▶ [PROBLEM REQUIREMENTS] Report the number of lines in the records below that hold "PASCAL", and leave out everything else.

▶ [DATA IN THIS EXERCISE]

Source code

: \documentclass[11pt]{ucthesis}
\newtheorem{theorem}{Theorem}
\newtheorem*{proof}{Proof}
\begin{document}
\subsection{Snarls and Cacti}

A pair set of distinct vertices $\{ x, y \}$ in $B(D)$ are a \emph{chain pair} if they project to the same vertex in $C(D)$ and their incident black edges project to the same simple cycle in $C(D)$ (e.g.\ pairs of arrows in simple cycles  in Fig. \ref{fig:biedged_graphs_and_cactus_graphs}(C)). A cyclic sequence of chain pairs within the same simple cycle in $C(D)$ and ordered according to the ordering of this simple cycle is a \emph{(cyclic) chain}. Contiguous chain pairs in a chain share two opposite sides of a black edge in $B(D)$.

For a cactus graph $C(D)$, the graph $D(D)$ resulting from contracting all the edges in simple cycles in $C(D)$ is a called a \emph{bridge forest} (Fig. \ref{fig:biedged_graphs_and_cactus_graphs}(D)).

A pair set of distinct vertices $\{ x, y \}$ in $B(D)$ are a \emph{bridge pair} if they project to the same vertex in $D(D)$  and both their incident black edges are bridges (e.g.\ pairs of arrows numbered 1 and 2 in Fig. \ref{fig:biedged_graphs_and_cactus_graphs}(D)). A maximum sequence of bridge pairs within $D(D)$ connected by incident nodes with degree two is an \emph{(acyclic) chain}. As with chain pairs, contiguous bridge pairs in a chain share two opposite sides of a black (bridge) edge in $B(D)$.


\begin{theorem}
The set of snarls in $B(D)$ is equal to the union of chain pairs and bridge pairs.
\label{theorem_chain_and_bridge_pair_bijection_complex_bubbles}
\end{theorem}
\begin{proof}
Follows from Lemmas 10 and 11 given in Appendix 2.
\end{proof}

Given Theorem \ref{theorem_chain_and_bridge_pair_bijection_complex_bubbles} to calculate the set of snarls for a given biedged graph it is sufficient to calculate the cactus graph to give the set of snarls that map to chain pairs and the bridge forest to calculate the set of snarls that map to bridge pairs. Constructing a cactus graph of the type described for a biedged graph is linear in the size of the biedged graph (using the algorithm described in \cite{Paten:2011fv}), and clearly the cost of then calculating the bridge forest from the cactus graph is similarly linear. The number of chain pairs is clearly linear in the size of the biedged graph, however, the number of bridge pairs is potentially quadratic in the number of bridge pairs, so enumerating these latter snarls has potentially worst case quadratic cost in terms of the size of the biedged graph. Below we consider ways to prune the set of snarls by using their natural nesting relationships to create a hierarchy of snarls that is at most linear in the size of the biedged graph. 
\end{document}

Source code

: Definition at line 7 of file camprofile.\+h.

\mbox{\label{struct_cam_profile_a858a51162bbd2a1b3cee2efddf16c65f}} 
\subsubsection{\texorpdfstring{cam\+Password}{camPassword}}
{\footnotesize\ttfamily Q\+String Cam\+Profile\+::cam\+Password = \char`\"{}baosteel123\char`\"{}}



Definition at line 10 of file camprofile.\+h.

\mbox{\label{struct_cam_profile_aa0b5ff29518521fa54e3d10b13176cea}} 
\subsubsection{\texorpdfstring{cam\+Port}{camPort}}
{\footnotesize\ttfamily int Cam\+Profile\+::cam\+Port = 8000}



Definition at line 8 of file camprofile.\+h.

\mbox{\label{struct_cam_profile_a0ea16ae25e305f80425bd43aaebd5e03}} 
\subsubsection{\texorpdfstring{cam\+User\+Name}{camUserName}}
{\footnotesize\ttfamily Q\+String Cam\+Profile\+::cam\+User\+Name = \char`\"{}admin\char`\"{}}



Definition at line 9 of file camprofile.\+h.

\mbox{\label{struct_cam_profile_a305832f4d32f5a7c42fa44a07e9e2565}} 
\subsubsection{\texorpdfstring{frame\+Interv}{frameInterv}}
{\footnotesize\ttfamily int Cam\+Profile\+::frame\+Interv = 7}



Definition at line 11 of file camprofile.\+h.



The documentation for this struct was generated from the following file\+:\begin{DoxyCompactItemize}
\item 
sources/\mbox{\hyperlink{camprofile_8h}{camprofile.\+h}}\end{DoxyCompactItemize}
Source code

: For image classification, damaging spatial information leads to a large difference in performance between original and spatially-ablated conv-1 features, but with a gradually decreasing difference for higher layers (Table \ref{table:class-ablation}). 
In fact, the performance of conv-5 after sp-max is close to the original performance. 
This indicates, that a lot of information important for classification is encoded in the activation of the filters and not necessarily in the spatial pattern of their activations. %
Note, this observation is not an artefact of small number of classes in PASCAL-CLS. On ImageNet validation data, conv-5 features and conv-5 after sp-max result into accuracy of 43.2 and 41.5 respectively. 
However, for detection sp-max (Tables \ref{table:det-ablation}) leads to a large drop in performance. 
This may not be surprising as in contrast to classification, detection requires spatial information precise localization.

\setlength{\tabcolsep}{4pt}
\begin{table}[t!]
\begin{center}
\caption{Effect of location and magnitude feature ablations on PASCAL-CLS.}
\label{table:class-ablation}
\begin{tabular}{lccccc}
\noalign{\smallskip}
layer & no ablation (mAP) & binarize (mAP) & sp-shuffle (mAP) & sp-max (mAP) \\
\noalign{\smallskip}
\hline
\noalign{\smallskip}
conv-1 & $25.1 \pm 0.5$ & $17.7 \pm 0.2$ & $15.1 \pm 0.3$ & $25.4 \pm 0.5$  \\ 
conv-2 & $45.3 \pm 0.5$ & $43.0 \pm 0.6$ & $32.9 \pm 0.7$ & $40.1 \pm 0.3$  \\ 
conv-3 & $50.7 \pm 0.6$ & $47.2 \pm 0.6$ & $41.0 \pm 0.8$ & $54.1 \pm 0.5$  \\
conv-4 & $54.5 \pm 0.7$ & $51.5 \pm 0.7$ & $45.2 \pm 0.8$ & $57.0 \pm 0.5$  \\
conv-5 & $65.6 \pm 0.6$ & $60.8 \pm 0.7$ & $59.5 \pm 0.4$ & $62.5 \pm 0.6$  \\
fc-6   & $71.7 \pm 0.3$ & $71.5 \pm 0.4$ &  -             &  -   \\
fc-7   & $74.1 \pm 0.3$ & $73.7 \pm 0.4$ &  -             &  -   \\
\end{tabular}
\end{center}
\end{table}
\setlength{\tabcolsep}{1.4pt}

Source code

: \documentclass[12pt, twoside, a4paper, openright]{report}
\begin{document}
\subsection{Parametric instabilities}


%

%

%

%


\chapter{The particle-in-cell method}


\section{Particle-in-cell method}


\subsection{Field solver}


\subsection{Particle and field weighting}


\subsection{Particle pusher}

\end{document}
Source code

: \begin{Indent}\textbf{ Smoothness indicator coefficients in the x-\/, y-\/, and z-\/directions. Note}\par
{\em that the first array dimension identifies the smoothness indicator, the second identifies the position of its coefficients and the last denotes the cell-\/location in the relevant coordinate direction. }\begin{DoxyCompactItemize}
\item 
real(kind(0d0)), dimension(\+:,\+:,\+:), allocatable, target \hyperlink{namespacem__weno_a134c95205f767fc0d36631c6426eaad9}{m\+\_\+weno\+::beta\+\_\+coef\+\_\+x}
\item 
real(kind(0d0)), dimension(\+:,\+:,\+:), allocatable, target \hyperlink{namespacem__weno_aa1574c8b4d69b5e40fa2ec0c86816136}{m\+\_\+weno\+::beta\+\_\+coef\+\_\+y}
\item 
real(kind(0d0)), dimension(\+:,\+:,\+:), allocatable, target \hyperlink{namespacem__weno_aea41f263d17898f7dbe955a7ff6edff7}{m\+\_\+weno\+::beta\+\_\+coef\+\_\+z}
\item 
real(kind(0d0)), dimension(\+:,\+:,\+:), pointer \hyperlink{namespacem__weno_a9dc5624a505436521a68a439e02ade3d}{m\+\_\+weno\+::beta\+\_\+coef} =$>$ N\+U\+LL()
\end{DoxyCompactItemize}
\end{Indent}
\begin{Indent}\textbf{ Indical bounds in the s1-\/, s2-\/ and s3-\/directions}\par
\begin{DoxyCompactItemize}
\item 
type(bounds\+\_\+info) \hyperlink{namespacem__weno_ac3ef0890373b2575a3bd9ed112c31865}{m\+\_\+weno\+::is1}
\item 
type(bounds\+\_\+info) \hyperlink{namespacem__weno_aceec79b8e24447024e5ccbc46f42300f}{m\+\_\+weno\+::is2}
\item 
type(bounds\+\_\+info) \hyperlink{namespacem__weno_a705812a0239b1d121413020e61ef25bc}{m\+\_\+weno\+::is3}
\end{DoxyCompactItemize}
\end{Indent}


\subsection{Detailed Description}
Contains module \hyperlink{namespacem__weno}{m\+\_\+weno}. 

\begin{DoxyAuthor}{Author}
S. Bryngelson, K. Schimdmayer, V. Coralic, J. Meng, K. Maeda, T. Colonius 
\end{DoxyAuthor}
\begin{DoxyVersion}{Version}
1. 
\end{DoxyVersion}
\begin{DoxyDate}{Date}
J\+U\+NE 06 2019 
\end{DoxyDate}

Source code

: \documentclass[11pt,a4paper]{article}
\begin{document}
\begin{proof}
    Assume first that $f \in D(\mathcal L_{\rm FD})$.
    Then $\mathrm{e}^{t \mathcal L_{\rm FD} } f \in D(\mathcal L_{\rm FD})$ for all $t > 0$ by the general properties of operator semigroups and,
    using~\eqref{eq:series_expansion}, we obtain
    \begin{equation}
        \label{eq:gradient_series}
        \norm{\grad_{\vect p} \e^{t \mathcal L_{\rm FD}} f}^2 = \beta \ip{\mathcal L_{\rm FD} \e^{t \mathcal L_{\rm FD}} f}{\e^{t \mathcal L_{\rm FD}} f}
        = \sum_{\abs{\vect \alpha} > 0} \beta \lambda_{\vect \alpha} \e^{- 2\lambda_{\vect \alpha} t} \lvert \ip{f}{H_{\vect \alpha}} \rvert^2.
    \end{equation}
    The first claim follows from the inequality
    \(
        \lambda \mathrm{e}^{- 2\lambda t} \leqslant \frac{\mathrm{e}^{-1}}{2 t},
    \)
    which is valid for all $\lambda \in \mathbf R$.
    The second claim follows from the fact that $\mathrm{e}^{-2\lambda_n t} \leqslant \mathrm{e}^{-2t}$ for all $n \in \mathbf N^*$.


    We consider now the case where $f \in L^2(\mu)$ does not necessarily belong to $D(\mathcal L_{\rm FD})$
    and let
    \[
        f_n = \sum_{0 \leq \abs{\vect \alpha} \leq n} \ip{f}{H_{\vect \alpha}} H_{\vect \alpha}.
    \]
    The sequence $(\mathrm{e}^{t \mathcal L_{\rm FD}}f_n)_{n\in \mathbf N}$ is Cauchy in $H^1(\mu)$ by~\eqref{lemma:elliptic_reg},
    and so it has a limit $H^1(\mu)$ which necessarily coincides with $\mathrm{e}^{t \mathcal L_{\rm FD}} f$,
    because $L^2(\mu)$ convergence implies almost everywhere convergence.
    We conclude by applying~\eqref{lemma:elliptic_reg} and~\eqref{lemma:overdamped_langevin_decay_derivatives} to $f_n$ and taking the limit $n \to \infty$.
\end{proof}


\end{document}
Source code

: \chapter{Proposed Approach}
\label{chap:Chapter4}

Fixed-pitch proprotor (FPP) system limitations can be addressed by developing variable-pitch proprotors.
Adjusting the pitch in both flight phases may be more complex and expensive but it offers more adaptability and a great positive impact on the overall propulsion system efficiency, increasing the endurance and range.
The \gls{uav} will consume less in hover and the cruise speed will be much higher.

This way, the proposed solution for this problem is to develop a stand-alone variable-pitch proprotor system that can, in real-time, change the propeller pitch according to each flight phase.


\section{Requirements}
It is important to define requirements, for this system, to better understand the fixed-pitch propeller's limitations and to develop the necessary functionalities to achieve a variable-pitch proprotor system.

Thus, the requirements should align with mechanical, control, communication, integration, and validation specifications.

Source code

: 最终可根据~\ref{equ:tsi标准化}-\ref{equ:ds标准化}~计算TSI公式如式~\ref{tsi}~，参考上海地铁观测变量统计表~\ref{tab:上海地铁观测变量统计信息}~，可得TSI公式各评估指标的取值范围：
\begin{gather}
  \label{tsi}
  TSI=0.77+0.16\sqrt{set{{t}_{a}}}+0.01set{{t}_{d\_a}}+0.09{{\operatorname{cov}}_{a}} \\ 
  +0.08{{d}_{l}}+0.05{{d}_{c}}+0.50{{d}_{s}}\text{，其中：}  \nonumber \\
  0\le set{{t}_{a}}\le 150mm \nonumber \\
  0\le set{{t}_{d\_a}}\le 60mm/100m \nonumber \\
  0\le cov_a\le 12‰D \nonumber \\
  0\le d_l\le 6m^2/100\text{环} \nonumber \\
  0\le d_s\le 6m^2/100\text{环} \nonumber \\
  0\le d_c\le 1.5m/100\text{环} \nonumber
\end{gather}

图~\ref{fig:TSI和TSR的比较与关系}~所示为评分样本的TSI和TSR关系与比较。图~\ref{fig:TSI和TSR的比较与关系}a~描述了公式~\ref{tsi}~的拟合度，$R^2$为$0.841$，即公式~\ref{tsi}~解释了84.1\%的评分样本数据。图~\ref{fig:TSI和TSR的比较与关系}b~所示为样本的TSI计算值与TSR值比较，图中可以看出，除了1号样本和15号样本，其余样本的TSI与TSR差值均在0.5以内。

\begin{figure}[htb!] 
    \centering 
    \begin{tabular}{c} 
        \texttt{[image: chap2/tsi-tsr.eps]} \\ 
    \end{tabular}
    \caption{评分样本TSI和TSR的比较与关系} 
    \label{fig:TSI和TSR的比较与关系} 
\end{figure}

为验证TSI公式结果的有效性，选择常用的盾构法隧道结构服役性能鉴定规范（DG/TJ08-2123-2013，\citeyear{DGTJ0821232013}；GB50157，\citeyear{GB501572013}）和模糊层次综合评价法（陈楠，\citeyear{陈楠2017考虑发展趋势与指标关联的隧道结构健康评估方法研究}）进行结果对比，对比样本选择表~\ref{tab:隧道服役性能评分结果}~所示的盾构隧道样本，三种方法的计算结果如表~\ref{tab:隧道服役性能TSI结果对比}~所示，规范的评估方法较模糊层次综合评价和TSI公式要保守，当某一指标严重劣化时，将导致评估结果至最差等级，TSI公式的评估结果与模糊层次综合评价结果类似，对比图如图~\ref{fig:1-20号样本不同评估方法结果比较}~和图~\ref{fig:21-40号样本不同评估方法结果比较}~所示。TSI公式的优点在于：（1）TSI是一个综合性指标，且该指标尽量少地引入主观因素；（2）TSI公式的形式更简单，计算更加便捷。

▶ [ANSWER SPACE] 2